Monday, March 16, 2009
How to Listen
Those who know each other well tend to anticipate each other's words and thoughts. Habitual communication creates a sense of almost-certainty about how the other is thinking and feeling. Often, these assumptions are not correct.
To take back projections and assumptions, one must become un-knowing. This is the basis for starting anew in relationships. One must un-know and ask, rather than assume.
Un-knowing and listening can be undertaken anytime, anywhere. To hear, attention must be directed to what another is saying and feeling, not to what the voice within one's own head is saying and feeling.
Here is the basis for moving beyond the ego.
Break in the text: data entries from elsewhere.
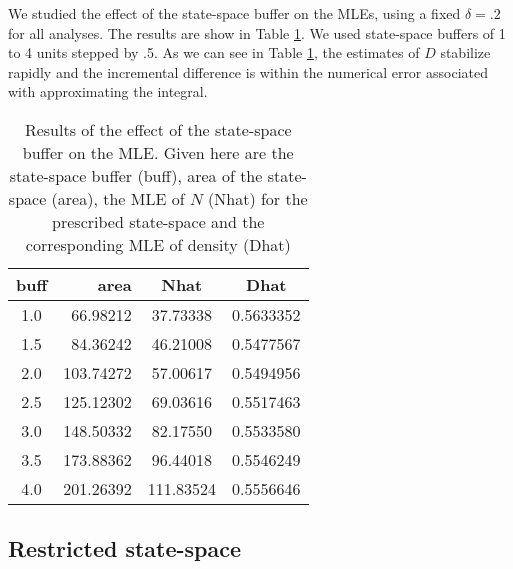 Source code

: We studied the effect of the state-space buffer on the MLEs,
using a fixed $\delta = .2$ for all analyses. The results are show in Table \ref{mle.tab.buff}. 
We used state-space buffers
of 1 to 4 units stepped by .5. As we can see in Table \ref{mle.tab.buff}, 
the estimates of $D$ stabilize rapidly and the incremental difference
is within the numerical error associated with approximating the
integral.  

\begin{table}[ht]
\centering
\caption{Results of the effect of the state-space buffer on the MLE. 
Given here are the state-space buffer (buff), area of the state-space (area), the
MLE of $N$ (Nhat) for the prescribed state-space and the corresponding MLE of
density (Dhat)}
\begin{tabular}{crcc}
\hline \hline
buff    & area & Nhat & Dhat \\ \hline
 1.0 & 66.98212 & 37.73338 & 0.5633352  \\
 1.5 & 84.36242 & 46.21008 & 0.5477567  \\
 2.0 &103.74272 & 57.00617 & 0.5494956  \\
 2.5 &125.12302 & 69.03616 & 0.5517463  \\
 3.0 &148.50332 & 82.17550 & 0.5533580  \\ 
 3.5 &173.88362 & 96.44018 & 0.5546249  \\
 4.0 &201.26392 &111.83524 & 0.5556646  \\  \hline
\end{tabular}
\label{mle.tab.buff}
\end{table}


\subsection{Restricted state-space}
\label{mle.sec.shapefile}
It is why religious orders, especially of the past, have taken vows of silence, namely, to separate from the motives that give rise to much common speaking and to improve the faculty of listening to both the human and the Divine.
Today, few take actual vows of outer silence, but many strive to take vows of inner silence. This is the silence of the mental process, the silence in which truth and compassion can emerge. The vow of inner silence reduces the power of the ego. It enables us to listen and to hear the voice of truth.
'Making a point' is not listening, it is striving to have one's own voice be heard.
'Being right' is not listening. It is assuring the ego that self-esteem and self-worth are still in place.
Being outwardly silent may involve listening, but it also may not. It may involve withdrawal and inattention.
To listen, one must let go of striving and let go of withdrawal. Pay attention. Hear with your heart. Hear the voice that speaks to you through the lips of another. Hear the pain and the beauty that lie within.
To join with another in their depth you must see them first and know who they are. Then you will know how to respond.